*AIM OF THE EXERCISE*. Reproduce the entries that follow precisely, setting aside any images.

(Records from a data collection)
*-*-*

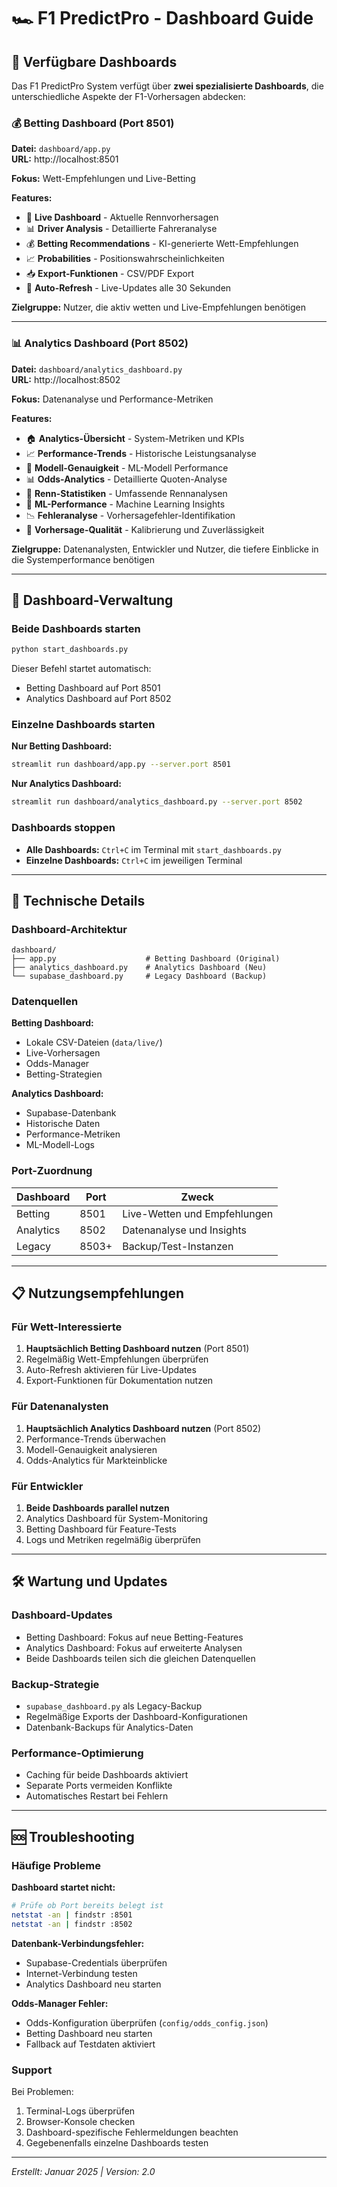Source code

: # 🏎️ F1 PredictPro - Dashboard Guide

## 📱 Verfügbare Dashboards

Das F1 PredictPro System verfügt über **zwei spezialisierte Dashboards**, die unterschiedliche Aspekte der F1-Vorhersagen abdecken:

### 💰 Betting Dashboard (Port 8501)
**Datei:** `dashboard/app.py`  
**URL:** http://localhost:8501

**Fokus:** Wett-Empfehlungen und Live-Betting

**Features:**
- 🏁 **Live Dashboard** - Aktuelle Rennvorhersagen
- 📊 **Driver Analysis** - Detaillierte Fahreranalyse
- 💰 **Betting Recommendations** - KI-generierte Wett-Empfehlungen
- 📈 **Probabilities** - Positionswahrscheinlichkeiten
- 📥 **Export-Funktionen** - CSV/PDF Export
- 🔄 **Auto-Refresh** - Live-Updates alle 30 Sekunden

**Zielgruppe:** Nutzer, die aktiv wetten und Live-Empfehlungen benötigen

---

### 📊 Analytics Dashboard (Port 8502)
**Datei:** `dashboard/analytics_dashboard.py`  
**URL:** http://localhost:8502

**Fokus:** Datenanalyse und Performance-Metriken

**Features:**
- 🏠 **Analytics-Übersicht** - System-Metriken und KPIs
- 📈 **Performance-Trends** - Historische Leistungsanalyse
- 🎯 **Modell-Genauigkeit** - ML-Modell Performance
- 📊 **Odds-Analytics** - Detaillierte Quoten-Analyse
- 🏁 **Renn-Statistiken** - Umfassende Rennanalysen
- 🧠 **ML-Performance** - Machine Learning Insights
- 📉 **Fehleranalyse** - Vorhersagefehler-Identifikation
- 🔮 **Vorhersage-Qualität** - Kalibrierung und Zuverlässigkeit

**Zielgruppe:** Datenanalysten, Entwickler und Nutzer, die tiefere Einblicke in die Systemperformance benötigen

---

## 🚀 Dashboard-Verwaltung

### Beide Dashboards starten
```bash
python start_dashboards.py
```

Dieser Befehl startet automatisch:
- Betting Dashboard auf Port 8501
- Analytics Dashboard auf Port 8502

### Einzelne Dashboards starten

**Nur Betting Dashboard:**
```bash
streamlit run dashboard/app.py --server.port 8501
```

**Nur Analytics Dashboard:**
```bash
streamlit run dashboard/analytics_dashboard.py --server.port 8502
```

### Dashboards stoppen
- **Alle Dashboards:** `Ctrl+C` im Terminal mit `start_dashboards.py`
- **Einzelne Dashboards:** `Ctrl+C` im jeweiligen Terminal

---

## 🔧 Technische Details

### Dashboard-Architektur

```
dashboard/
├── app.py                    # Betting Dashboard (Original)
├── analytics_dashboard.py    # Analytics Dashboard (Neu)
└── supabase_dashboard.py     # Legacy Dashboard (Backup)
```

### Datenquellen

**Betting Dashboard:**
- Lokale CSV-Dateien (`data/live/`)
- Live-Vorhersagen
- Odds-Manager
- Betting-Strategien

**Analytics Dashboard:**
- Supabase-Datenbank
- Historische Daten
- Performance-Metriken
- ML-Modell-Logs

### Port-Zuordnung

| Dashboard | Port | Zweck |
|-----------|------|-------|
| Betting | 8501 | Live-Wetten und Empfehlungen |
| Analytics | 8502 | Datenanalyse und Insights |
| Legacy | 8503+ | Backup/Test-Instanzen |

---

## 📋 Nutzungsempfehlungen

### Für Wett-Interessierte
1. **Hauptsächlich Betting Dashboard nutzen** (Port 8501)
2. Regelmäßig Wett-Empfehlungen überprüfen
3. Auto-Refresh aktivieren für Live-Updates
4. Export-Funktionen für Dokumentation nutzen

### Für Datenanalysten
1. **Hauptsächlich Analytics Dashboard nutzen** (Port 8502)
2. Performance-Trends überwachen
3. Modell-Genauigkeit analysieren
4. Odds-Analytics für Markteinblicke

### Für Entwickler
1. **Beide Dashboards parallel nutzen**
2. Analytics Dashboard für System-Monitoring
3. Betting Dashboard für Feature-Tests
4. Logs und Metriken regelmäßig überprüfen

---

## 🛠️ Wartung und Updates

### Dashboard-Updates
- Betting Dashboard: Fokus auf neue Betting-Features
- Analytics Dashboard: Fokus auf erweiterte Analysen
- Beide Dashboards teilen sich die gleichen Datenquellen

### Backup-Strategie
- `supabase_dashboard.py` als Legacy-Backup
- Regelmäßige Exports der Dashboard-Konfigurationen
- Datenbank-Backups für Analytics-Daten

### Performance-Optimierung
- Caching für beide Dashboards aktiviert
- Separate Ports vermeiden Konflikte
- Automatisches Restart bei Fehlern

---

## 🆘 Troubleshooting

### Häufige Probleme

**Dashboard startet nicht:**
```bash
# Prüfe ob Port bereits belegt ist
netstat -an | findstr :8501
netstat -an | findstr :8502
```

**Datenbank-Verbindungsfehler:**
- Supabase-Credentials überprüfen
- Internet-Verbindung testen
- Analytics Dashboard neu starten

**Odds-Manager Fehler:**
- Odds-Konfiguration überprüfen (`config/odds_config.json`)
- Betting Dashboard neu starten
- Fallback auf Testdaten aktiviert

### Support
Bei Problemen:
1. Terminal-Logs überprüfen
2. Browser-Konsole checken
3. Dashboard-spezifische Fehlermeldungen beachten
4. Gegebenenfalls einzelne Dashboards testen

---

*Erstellt: Januar 2025 | Version: 2.0*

*-*-*

*SOLUTION*.
Source code

: # 🏎️ F1 PredictPro - Dashboard Guide

## 📱 Verfügbare Dashboards

Das F1 PredictPro System verfügt über **zwei spezialisierte Dashboards**, die unterschiedliche Aspekte der F1-Vorhersagen abdecken:

### 💰 Betting Dashboard (Port 8501)
**Datei:** `dashboard/app.py`  
**URL:** http://localhost:8501

**Fokus:** Wett-Empfehlungen und Live-Betting

**Features:**
- 🏁 **Live Dashboard** - Aktuelle Rennvorhersagen
- 📊 **Driver Analysis** - Detaillierte Fahreranalyse
- 💰 **Betting Recommendations** - KI-generierte Wett-Empfehlungen
- 📈 **Probabilities** - Positionswahrscheinlichkeiten
- 📥 **Export-Funktionen** - CSV/PDF Export
- 🔄 **Auto-Refresh** - Live-Updates alle 30 Sekunden

**Zielgruppe:** Nutzer, die aktiv wetten und Live-Empfehlungen benötigen

---

### 📊 Analytics Dashboard (Port 8502)
**Datei:** `dashboard/analytics_dashboard.py`  
**URL:** http://localhost:8502

**Fokus:** Datenanalyse und Performance-Metriken

**Features:**
- 🏠 **Analytics-Übersicht** - System-Metriken und KPIs
- 📈 **Performance-Trends** - Historische Leistungsanalyse
- 🎯 **Modell-Genauigkeit** - ML-Modell Performance
- 📊 **Odds-Analytics** - Detaillierte Quoten-Analyse
- 🏁 **Renn-Statistiken** - Umfassende Rennanalysen
- 🧠 **ML-Performance** - Machine Learning Insights
- 📉 **Fehleranalyse** - Vorhersagefehler-Identifikation
- 🔮 **Vorhersage-Qualität** - Kalibrierung und Zuverlässigkeit

**Zielgruppe:** Datenanalysten, Entwickler und Nutzer, die tiefere Einblicke in die Systemperformance benötigen

---

## 🚀 Dashboard-Verwaltung

### Beide Dashboards starten
```bash
python start_dashboards.py
```

Dieser Befehl startet automatisch:
- Betting Dashboard auf Port 8501
- Analytics Dashboard auf Port 8502

### Einzelne Dashboards starten

**Nur Betting Dashboard:**
```bash
streamlit run dashboard/app.py --server.port 8501
```

**Nur Analytics Dashboard:**
```bash
streamlit run dashboard/analytics_dashboard.py --server.port 8502
```

### Dashboards stoppen
- **Alle Dashboards:** `Ctrl+C` im Terminal mit `start_dashboards.py`
- **Einzelne Dashboards:** `Ctrl+C` im jeweiligen Terminal

---

## 🔧 Technische Details

### Dashboard-Architektur

```
dashboard/
├── app.py                    # Betting Dashboard (Original)
├── analytics_dashboard.py    # Analytics Dashboard (Neu)
└── supabase_dashboard.py     # Legacy Dashboard (Backup)
```

### Datenquellen

**Betting Dashboard:**
- Lokale CSV-Dateien (`data/live/`)
- Live-Vorhersagen
- Odds-Manager
- Betting-Strategien

**Analytics Dashboard:**
- Supabase-Datenbank
- Historische Daten
- Performance-Metriken
- ML-Modell-Logs

### Port-Zuordnung

| Dashboard | Port | Zweck |
|-----------|------|-------|
| Betting | 8501 | Live-Wetten und Empfehlungen |
| Analytics | 8502 | Datenanalyse und Insights |
| Legacy | 8503+ | Backup/Test-Instanzen |

---

## 📋 Nutzungsempfehlungen

### Für Wett-Interessierte
1. **Hauptsächlich Betting Dashboard nutzen** (Port 8501)
2. Regelmäßig Wett-Empfehlungen überprüfen
3. Auto-Refresh aktivieren für Live-Updates
4. Export-Funktionen für Dokumentation nutzen

### Für Datenanalysten
1. **Hauptsächlich Analytics Dashboard nutzen** (Port 8502)
2. Performance-Trends überwachen
3. Modell-Genauigkeit analysieren
4. Odds-Analytics für Markteinblicke

### Für Entwickler
1. **Beide Dashboards parallel nutzen**
2. Analytics Dashboard für System-Monitoring
3. Betting Dashboard für Feature-Tests
4. Logs und Metriken regelmäßig überprüfen

---

## 🛠️ Wartung und Updates

### Dashboard-Updates
- Betting Dashboard: Fokus auf neue Betting-Features
- Analytics Dashboard: Fokus auf erweiterte Analysen
- Beide Dashboards teilen sich die gleichen Datenquellen

### Backup-Strategie
- `supabase_dashboard.py` als Legacy-Backup
- Regelmäßige Exports der Dashboard-Konfigurationen
- Datenbank-Backups für Analytics-Daten

### Performance-Optimierung
- Caching für beide Dashboards aktiviert
- Separate Ports vermeiden Konflikte
- Automatisches Restart bei Fehlern

---

## 🆘 Troubleshooting

### Häufige Probleme

**Dashboard startet nicht:**
```bash
# Prüfe ob Port bereits belegt ist
netstat -an | findstr :8501
netstat -an | findstr :8502
```

**Datenbank-Verbindungsfehler:**
- Supabase-Credentials überprüfen
- Internet-Verbindung testen
- Analytics Dashboard neu starten

**Odds-Manager Fehler:**
- Odds-Konfiguration überprüfen (`config/odds_config.json`)
- Betting Dashboard neu starten
- Fallback auf Testdaten aktiviert

### Support
Bei Problemen:
1. Terminal-Logs überprüfen
2. Browser-Konsole checken
3. Dashboard-spezifische Fehlermeldungen beachten
4. Gegebenenfalls einzelne Dashboards testen

---

*Erstellt: Januar 2025 | Version: 2.0*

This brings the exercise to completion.